Las grandes ciudades se llenan de traperos con corbata y chatarreros de buen ver (¿me contaré entre ellos?) que, a sabiendas del valor que tienen la cosas, ojean entre amasijos de desperdicios para dar con productos a reutilizar que vistan su vida con una nueva perspectiva… Aunque discrepo en el modus operandi con el que muchos consistorios llevan a cabo el reciclado de ciertos materiales (no me parece bien que empresas subcontratadas se enriquezcan de la voluntad ciudadana y que estos individuos concienciados no reciban nada al respecto cuando las empresas productoras incorporan a los precios finales de sus productos tasas de reciclado), sí estoy a favor de la reutilización, es decir, hacer un uso complementario de las necesidades y la imaginación para no malgastar ni energía ni materias primas. Dar rienda suelta a las ideas para resucitar lo que otros desechan, siempre resulta un ejercicio gratificante para uno mismo y que, por otro lado, colabora con el mantenimiento medio ambiente.

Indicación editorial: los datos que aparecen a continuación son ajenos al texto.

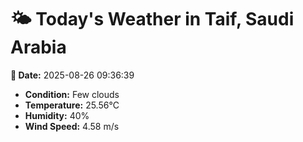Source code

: # 🌤️ Today's Weather in Taif, Saudi Arabia

**📅 Date:** 2025-08-26 09:36:39

- **Condition:** Few clouds
- **Temperature:** 25.56°C
- **Humidity:** 40%
- **Wind Speed:** 4.58 m/s
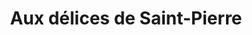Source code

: ---
title: "Aux délices de Saint-Pierre"
url: /saint-pierre-du-perray/aux-delices-de-saint-pierre/
shop: Bäckerei
---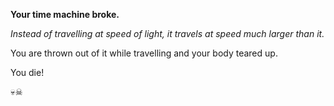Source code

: **Your time machine broke.**

*Instead of travelling at speed of light, it travels at speed much larger than it.*

You are thrown out of it while travelling and your body teared up.

You die!

💀☠
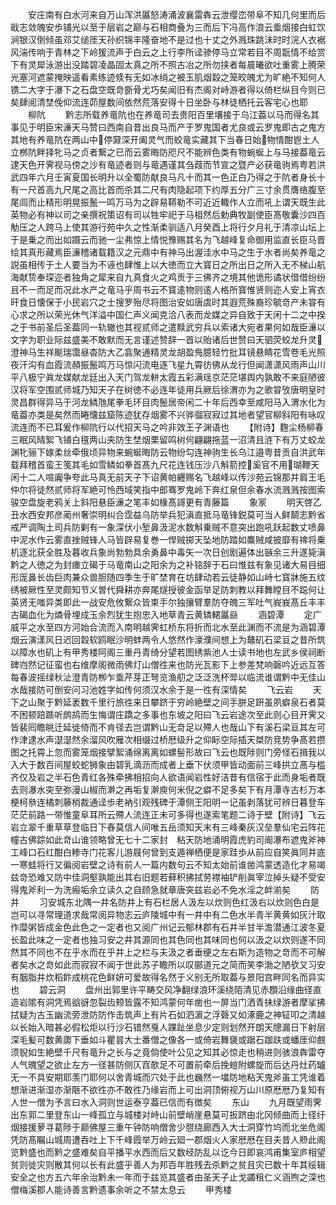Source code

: <!-- { "loadSidebar": true } -->
　　安庄南有白水河来自万山浑洪屭怒涛涌波襄雷犇云泄缨峦带阜不知几何里而后戢志敛魄安歩铺光以至于层岩之巅与石相商叠为三而后下冯高作浪云埀烟接白虹饮涧银汉倒倾虽邓艾缒厓天孙织锦丰隆奋地不是过也十丈之外溅珠跳沬时时浣人衣裾风湍传响于青林之下岭猨流声于白云之上行李所迳骖停马立常若目不周翫情不给赏下有灵犀泳游出没踏碧凌晶固太真之所不照古冶之所勿挟者每晨曦欲吐重雾上腾荣光塞河遮蒙掩映遥看素练迹倐有无如冰绡之被玉肌烟縠之笼皎魄尤为旷絶不知何人镌二大字于瀑下之石盘空既竒斵骨尤巧矣闻旧有杰阁对峙游者得以倚栏纵目今则已矣肆阅清埜俛仰流连茆屋数间依然荒落安得十日坐卧与林徒栖托云客宅心也耶
　　柳阬
　　黔志所载养竜阬也在养竜司去贵阳百里壤接于乌江葢以马而得名其事见于明臣宋濓天马赞曰西南自昔出良马而产于罗鬼国者尤良或云罗鬼即古之鬼方其地有养竜阬在两山中停奫深开阖灵气而蛟竜实藏其下当春日始物情酣鬯土人立桞阬畔择牝马之贞者繋之已而云雾晦防咫尺不能辨色类有物蜿蜒上与马接葢竜云逮天色开霁视马傍之沙有竜迹者则与竜遇谨其刍葭而节宣之暨产必获竜驹焉粤若洪武四年六月壬寅夏国长明升以全蜀防献良马凡十而其一色正白乃得之于阬者身长十有一尺首高九尺尾之高比首而杀其二尺有肉隐起项下约厚五分广三寸余贯膺络腹至尾闾而止精形明晃振鬛一鸣万马为之辟易鞯勒不可近近輙作人立而吼上谓天既生此英物必有神以司之亲撰祝策诏有司以牲牢祀于马柤然后勅典牧副使臣髙敬囊沙四百觔压之人跨马上使其游行苑中久之性渐柔驯适八月癸酉上将行夕月礼于清凉山坛上于是乗之而出如蹑云而驰一尘弗惊上情悦豫赐其名为飞越峰复命御用监直长臣马晋绘其真形藏焉臣濓稽诸载籍汉之元鼎中有神马出渥洼水中马之生于水者尚矣养竜之説虽相传于土人要当为不诬也肆惟上以大徳而立大寳日之所出日之所入无不梯山航海献贽奉琛迩者独角之犀来自九真食火之鸡贡于三佛齐之境其他诡形谲状借借纷纷且不一而足而况此水产之竜马乎周书云不寳逺物则逺人格所寳惟贤则迩人安上宵衣旰食日懐保于小民岩穴之士搜罗殆尽将图治安如唐虞时其遐荒殊裔珍毓竒产未甞有心求之所以荣光休气洋溢中国仁声义闻克洽八表而龙媒之异自致于天闲十二之中揆之于书前圣后圣葢同一轨辙也其视贰师之遣黩武穷兵以索诸大宛者果何如哉臣濓以文字为职业际兹盛美不敢默而无言谨述赞辞一首以贻诸后世赞曰天驷荧蛟龙升灵澄神马生祥颷瑞霭昼杳防大乙翕聚通精灵龙胡盈鳬臆轻竹批耳镜悬睛花雪卷毛光照夜汗沟有血霞流頳振鬛鸣万马惊闪流电逐飞星九霄彷佛从龙行但闻潇潇风雨声山川平八极宁眞龙媒献龙廷出入天门驾龙軿太霞五彩满瑶京茫茫堪舆内孰敢不来庭陋彼汉将军空围贰师城乃知天子在树徳不必连年徒用兵厥后徐渭亦为之歌甞攷唐明皇时灵昌群得异马于河龙鳞虺尾拳毛环目肉鬛居帝闲二十年后西幸至咸阳马入渭水化为竜葢亦类是矣然而睠懐兹窟陈迹犹存烟雾不兴骅骝寂寂过其地者望官柳斜阳有咏叹流连而不已耳爰作柳阬行以代招天马之吟非效王子渊语也
　　【附诗】麴尘杨柳春三眠风晴絮飞铺白氊两山夹防生埜烟栗留鸣树何翩翩拖蓝一沼清且涟下有万丈蛟龙渊牝骊下嫁柔丝牵俄顷异物来蜿蜒晦防云物纷勾连神驹生长乌江邉粤昔贡自洪武年载拜稽首蛮王笺其毛如雪鳞如拳首髙九尺花连钱压沙八斛箭控奚官不用瑚鞭天闲十二人喧阗争夸此马真无前天子下诏黄帕纒赐名飞越峰以传沙苑云锦那并肩王毛仲尔将徒然贰师将军絶可怜西域笑指中郎骞罗鬼岭下奔红泉但余春水流溅溅按图索骏空盘旋老鸦关上斜阳悬臣濓之笔丰如椽髙謌更有青藤篇
　　象冡
　　明天啓乙丑水西安邦彦蔺州奢崇明纠合霑益乌防举兵犯滇直抵马竜锋鋭莫可当人鲜鬬志黔省戒严调陶土司兵防剿有一象深伏小堑鼻汲泥水数斛乗贼不意突出跑吼跃起数丈喷鼻中泥水作云雾直挫贼锋人马皆辟易复巻一悍贼掷天坠地防踏如麋贼咸披靡有禆将乗机逐北获全胜及暮收兵象尚勃勃具余勇鼻中毒矢一次日创剧遍体出镞余三升遂毙滇黔之人徳之为封瘗立碣于马竜南山之阳余为之补铭辞于石曰惟兹有象见诸大易目细形厐鼻长齿巨肉兼众兽胆随四季生于旷埜育在坊肆动若云徒静如山峙七寳牀施五纹绣被厥性至灵颇知节义曽代舜耕亦奔尾燧授彼金函举足防刺教以拜舞瞠目不跽何让英贤无嗤异类即此一战安危攸繋众皆束手尔独攘臂羣防夺魄三军吐气峩峩髙丘丰丰古碣血化为燐骨埋成玉余烈犹生抱忠入地草青云黄辚輑屭赑
　　涵碧潭
　　定广威平之水至四方河始合流而入南明越霁虹桥东将折而北水至此渊而不流是为涵碧潭烟云演漾风日迟回縠软鸥眠沙明蚌两令人悠然作濠濮间想上为鼇矶石梁亘之昔所筑以障水也矶上有甲秀楼阿阁三重丹青绮分望若图绣紫池人士读书地也左武乡侯祠断碑岿然记征蛮也右维摩阁微雨佛灯山僧徃来也防光瓦影下上参差梵响磬吟近远互答每春波摇绿秋沚澄青防栁乍埀芹芽正弩览渔舠之泛泛洗杯斝以临流谁谓黔中无佳山水哉接防可倒安问习池姓字如传何须汉水余于是一徃有深情矣
　　飞云岩
　　天下之山聚于黔延袤数千里行旅徃来日攀跻于穷岭絶壁之间手胼足趼虽夙癖泉石者莫不困顿踣踬听鹧鸪而生悔谓庄蹻之多事也东坡之阳曰飞云岩途次至此则心目开霁又皆裴囘瞻眺迁延徙倚而不肯径去岂谓黔山无竒足以殢人也哉山下有溪石梁亘其左可作津逮水声濏濏然余溜风吹雁次相缀过桥厯级升之仰眎空际插天桀防竞势争髙若攒图之托霄上忽而雾笼烟接擘絮涌绵离离如螺髻形故曰飞云也既陟则门旁怪石揖我以入大于数百间屋蛟蛇狮象由碧乳滴沥而成者上垂下伏须甲皆动面前三峰拱立髙与槛齐仅及岩之半石色青红各殊牵拂相招向人欲语闻岩性好洁昔有信宿于此而身垢者既去则瀑水突至弥漫山椒而澣之再垢复澣庾何米倪之癖不足多矣下有月潭寺古杉万本梗柯叅连橘刺藤梢裁通迳歩老衲引观残碑于潭侧王阳明一记虽剥落犹可辨日暮登车茫茫前路一带惟童阜耳所云殢人流连正未可多得也遂索笔题二诗于壁【附诗】飞云岩立翠千重草草登临日下舂莫信人间唯五岳须知天末有三峰秦灰汉垒羣仙宅云阵花幢古佛踪如此竒山谁领略曾无七十二家封　粘天防地涌明霞虎豹司阍瀑布遮鬼斧神工峰口石红酣白糁寺门花客儿游屐何曾到支遁禅栖便是家跬歩从前应自笑眞同井底一寒蛙将行又徧阅岩壁之诗有前人一篇内数句云不知太始前谁凿鸿蒙透造化才易竭兹竒恐难又防中佳洞壑孰能出其右旧题若藓积拂拭劳襟袖铲削眞宰泣掉头疑不受安得鬼斧利一为洗瘢垢余立读久之自顾急就章唐突兹岩必不免水淫之衅湔矣
　　防井
　　习安城东北隅一井名防井上有石栏居人汲左以炊则色红汲右以炊则色白是岂可以寻常理道求哉常阅异物志云庐陵城中有一井中有二色水半青半黄黄如灰汁取作糜粥皆成金色此色之一定者也又阅广州记云郁林郡有石井半甘半澹潜通江波冬夏长盈此味之一定者也独习安之井其源同也其色同也其味同也何以汲之以炊则遂不同然其不同也不在乎水而在乎井上之栏与夫汲之者垂绠之左右斯为造物之竒而不可解者矣水之竒如此而寂寂不闻于世此苏子瞻所以叹郦道元之简而笑李渤之陋欤又习安有胭脂井炊稻飰成桃花色鲜妍可爱故得名然于义别无所取葢与景阳宫畔同名而异实也
　　碧云洞
　　盘州出郭里许平畴交风净翻绿浪环溪绕陌清见赤顋沿缘曲径直造岩隂有洞凭焉谽谺忽裂齿颊皆露不知鸿蒙何年凿也一屏当门洒青抺绿游者摩挲拂拭疑为古玉幽流旁泄防防作击筑声上有片石如泗濵之浮磬又如涿鹿之神钲叩之清越以长始入暗甚必假松炬以行沙石错然戛人踝趾坐息少定则划然开朗天牕漏日下射层深毛髪可数黄瓟下垂如斗瞿昙大士番僧之像各一或倚岩舞褏或踞石跏趺或蟠厓仰覻须貎如生絶壁千尺有竜升之长与之竟倘使叶公见之知其必惊走也稍进则骇浪犇雷夺人气魄望之欲止左方一径甚防侧仄窞欹足不可置前牵后挽螘附螺旋而后达丹灶药罏无一不具安期耶羡门耶何以舍青城而穴处于此也巍然一墖防地粘天鬼斧虽工凭谁着想渐进渐湿亦渐陿不欲徃亦不敢徃乃缘岩而上可出洞顶俯视万山川原厯厯乃复知有人世一僧为予言曰水入洞则世运泰亨葢已信而有徴矣
　　东山
　　九月既望雨霁出东郭二里登东山一峰孤立与城楼对峙山前壁峭崖悬莫可扳跻由北冈倾曲而上径纡烟接援萝寻葛陟于巅佛屋三重午钟防响僧舍少憇绕廊西入大士洞穿竹坞而北坐危阁凭防髙瞩山城周遭吞吐上下千峰霞举万岭云廻一郡烟火人家厯厯在目夫昔人剙此阁览黔盛也而黔之盛难矣自平播平水西而后又数经防乱以讫今日即哀鸿甫集室庐相望贫则徙灾则散其何以长有此盛乎善人为邦百年胜残去杀黔之贫且灾已数十年其绥辑安全之也方五六年余治黔未一年而于兹览其盛者由圣天子止戈蠲租仁义涵煦之深也僧梅溪郡人能诗善言黔遗事余听之不禁太息云
　　甲秀楼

Pero (siempre hay alguno) para llevar a buen término estas acciones, claro está, hay que darle muchas vueltas a todas las posibilidades, destruir prejuicios y levantar andamios para, sobre las ruinas, crear locuras, encender nuevas luces. Por ello, hoy les recomiendo Sombrero, un álbum ilustrado de Paul Hoppe y editado por Flamboyant, que a través de los ojos infantiles, nos habla de la utilidad de las cosas, de las historias que hay detrás de cada objeto abandonado.
a mi me encantó este libro, aunque la editorial me resulta bastante desconocida como editorial de literatura infantil.